◆ **Source records**
◇ ◇ ◇ ◇ ◇
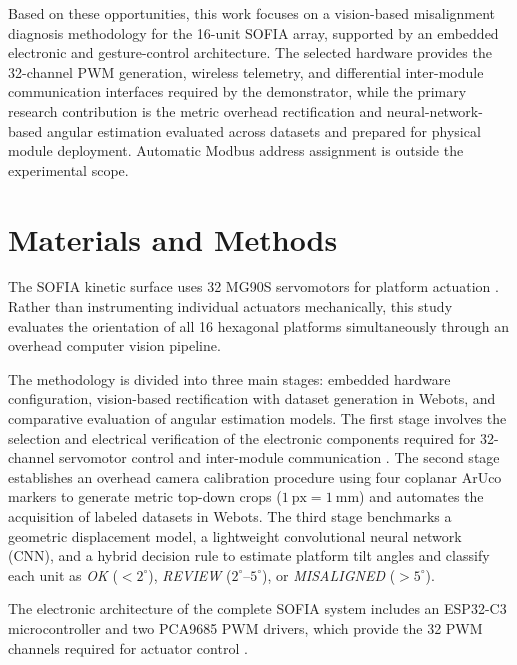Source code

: \documentclass[lettersize,journal]{IEEEtran}
\begin{document}
	Based on these opportunities, this work focuses on a vision-based misalignment diagnosis methodology for the 16-unit SOFIA array, supported by an embedded electronic and gesture-control architecture. The selected hardware provides the 32-channel PWM generation, wireless telemetry, and differential inter-module communication interfaces required by the demonstrator, while the primary research contribution is the metric overhead rectification and neural-network-based angular estimation evaluated across datasets and prepared for physical module deployment. Automatic Modbus address assignment is outside the experimental scope.
	
	
	\section{Materials and Methods}
	\label{sec:methods}
	
	The SOFIA kinetic surface uses 32 MG90S servomotors for platform actuation \cite{sofia_architecture,mg90s}. Rather than instrumenting individual actuators mechanically, this study evaluates the orientation of all 16 hexagonal platforms simultaneously through an overhead computer vision pipeline.

	The methodology is divided into three main stages: embedded hardware configuration, vision-based rectification with dataset generation in Webots, and comparative evaluation of angular estimation models. The first stage involves the selection and electrical verification of the electronic components required for 32-channel servomotor control and inter-module communication \cite{technical_session}. The second stage establishes an overhead camera calibration procedure using four coplanar ArUco markers to generate metric top-down crops ($1~\text{px} = 1~\text{mm}$) and automates the acquisition of labeled datasets in Webots. The third stage benchmarks a geometric displacement model, a lightweight convolutional neural network (CNN), and a hybrid decision rule to estimate platform tilt angles and classify each unit as \textit{OK} ($<2^\circ$), \textit{REVIEW} ($2^\circ\text{--}5^\circ$), or \textit{MISALIGNED} ($>5^\circ$).
	
	The electronic architecture of the complete SOFIA system includes an ESP32-C3 microcontroller and two PCA9685 PWM drivers, which provide the 32 PWM channels required for actuator control \cite{sofia_architecture,esp32c3,pca9685}.
	
\end{document}
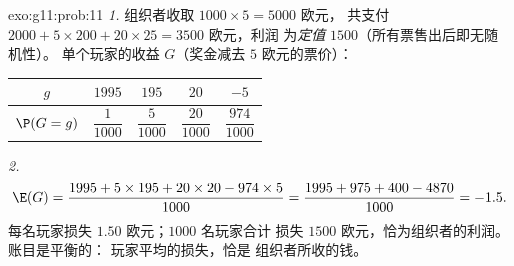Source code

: \begin{solution}{exo:g11:prob:11}
\emph{1.} 组织者收取 $1000 \times 5 = 5000$ 欧元，
共支付 $2000 + 5 \times 200 + 20 \times 25 = 3500$ 欧元，利润
为\emph{定值} $1500$（所有票售出后即无随机性）。
单个玩家的收益 $G$（奖金减去 $5$ 欧元的票价）：
\begin{center}
\begin{tabular}{c|cccc}
$g$ & $1995$ & $195$ & $20$ & $-5$\\
\hline\rule{0pt}{11pt}%
$\P(G=g)$ & $\dfrac{1}{1000}$ & $\dfrac{5}{1000}$ & $\dfrac{20}{1000}$
& $\dfrac{974}{1000}$
\end{tabular}
\end{center}

\emph{2.}
\[
\E(G) = \frac{1995 + 5 \times 195 + 20 \times 20 - 974 \times 5}{1000}
= \frac{1995 + 975 + 400 - 4870}{1000} = -1.5 .
\]
每名玩家损失 $1.50$ 欧元；$1000$ 名玩家合计
损失 $1500$ 欧元，恰为组织者的利润。账目是平衡的：
玩家平均的损失，恰是
组织者所收的钱。
\end{solution}

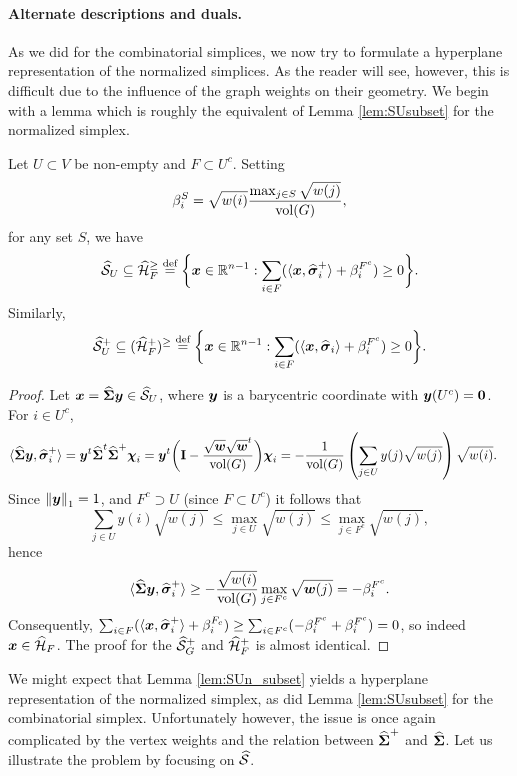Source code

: \paragraph{Alternate descriptions and duals.} As we did for the combinatorial simplices, we now try to formulate a hyperplane representation of the normalized simplices. As the reader will see, however, this is difficult due to the influence of the graph weights on their geometry. We begin with a lemma which is roughly the equivalent of Lemma \ref{lem:SUsubset} for the normalized simplex. 

\begin{lemma}
	\label{lem:SUn_subset}
	Let $U\subset V$ be non-empty and $F\subset U^c$. Setting 
	\[\beta_i^S = \sqrt{w(i)} \frac{\max_{j\in S} \sqrt{w(j)}}{\textnormal{vol}(G)},\]
	for any set $S$, we have 
	\begin{equation*}
	\widehat{\mathcal{S}}_U \subseteq \widehat{\mathcal{H}}_{F}^\geq \overset{\text{def}}{=} \bigg\{\vb*{x}\in\mathbb{R}^{n-1}: \sum_{i\in F} (\langle \vb*{x},\widehat{\vb*{\sigma}}_i^+\rangle + \beta_i^{F^c})\ge 0\bigg\}.
	\end{equation*}
	Similarly, 
	\begin{equation*}
	\widehat{\mathcal{S}}^+_U \subseteq (\widehat{\mathcal{H}}^+_{F})^\geq \overset{\text{def}}{=} \bigg\{\vb*{x}\in\mathbb{R}^{n-1}: \sum_{i\in F} (\langle \vb*{x},\widehat{\vb*{\sigma}}_i\rangle + \beta_i^{F^c})\ge 0\bigg\}.
	\end{equation*}
\end{lemma} 
\begin{proof}
	Let $\vb*{x}=\widehat{\boldsymbol{\Sigma}}\vb*{y}\in \widehat{\mathcal{S}}_U$, where $\vb*{y}$  is a barycentric coordinate with $\vb*{y}(U^c)=\vb{0}$. For $i\in U^c$, 
	\begin{align*}
	\langle \widehat{\boldsymbol{\Sigma}}\vb*{y},\widehat{\vb*{\sigma}}_i^+ \rangle &= \vb*{y}^t \widehat{\boldsymbol{\Sigma}}^t \widehat{\boldsymbol{\Sigma}}^+ \boldsymbol{\chi}_i = \vb*{y}^t \bigg(\vb{I}-\frac{\sqrt{\vb*{w}}\sqrt{\vb*{w}}^t}{\textnormal{vol}(G)}\bigg)\boldsymbol{\chi}_i = - \frac{1}{\textnormal{vol}(G)} \left(\sum_{j\in U}y(j) \sqrt{w(j)}\right) \sqrt{w(i)}.
	\end{align*}
	Since $\norm{\vb*{y}}_1=1$, and $F^c\supset U$ (since $F\subset U^c$) it follows that 
	\[\sum_{j\in U}y(i) \sqrt{w(j)} \leq \max_{j\in U} \sqrt{w(j)} \leq \max_{j\in F^c}\sqrt{w(j)},\]
	hence 
	\[\langle \widehat{\boldsymbol{\Sigma}}\vb*{y},\widehat{\vb*{\sigma}}_i^+\rangle \geq -\frac{\sqrt{w(i)}}{\textnormal{vol}(G)} \max_{j\in F^c}\sqrt{\vb*{w}(j)} = -\beta_i^{F^c}.\]  
	Consequently, $\sum_{i\in F} (\langle \vb*{x},\widehat{\vb*{\sigma}}_i^+\rangle + \beta_i^{F_c}) \geq \sum_{i\in F^c}(-\beta_i^{F^c} +\beta_i^{F^c})=0$, so indeed $\vb*{x}\in \widehat{\mathcal{H}}_F$. The proof for the $\widehat{\mathcal{S}}^+_G$ and $\widehat{\mathcal{H}}_F^+$ is almost identical. 
\end{proof}

We might expect that Lemma \ref{lem:SUn_subset} yields a hyperplane representation of the normalized simplex, as did Lemma \ref{lem:SUsubset} for the combinatorial simplex. Unfortunately however, the issue is once again complicated by the vertex weights and the relation between $\widehat{\boldsymbol{\Sigma}}^+$ and $\widehat{\boldsymbol{\Sigma}}$. Let us illustrate the problem by focusing on $\widehat{\mathcal{S}}$.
◇ ◇ ◇ ◇ ◇
◆ **Task goal**
Give back the material exactly as written, from its first line to the line that contains "The SOFIA kinetic", and leave out the pictures.

◆ **Exercise answer**
Source code

: \documentclass[lettersize,journal]{IEEEtran}
\begin{document}
	Based on these opportunities, this work focuses on a vision-based misalignment diagnosis methodology for the 16-unit SOFIA array, supported by an embedded electronic and gesture-control architecture. The selected hardware provides the 32-channel PWM generation, wireless telemetry, and differential inter-module communication interfaces required by the demonstrator, while the primary research contribution is the metric overhead rectification and neural-network-based angular estimation evaluated across datasets and prepared for physical module deployment. Automatic Modbus address assignment is outside the experimental scope.
	
	
	\section{Materials and Methods}
	\label{sec:methods}
	
	The SOFIA kinetic surface uses 32 MG90S servomotors for platform actuation \cite{sofia_architecture,mg90s}. Rather than instrumenting individual actuators mechanically, this study evaluates the orientation of all 16 hexagonal platforms simultaneously through an overhead computer vision pipeline.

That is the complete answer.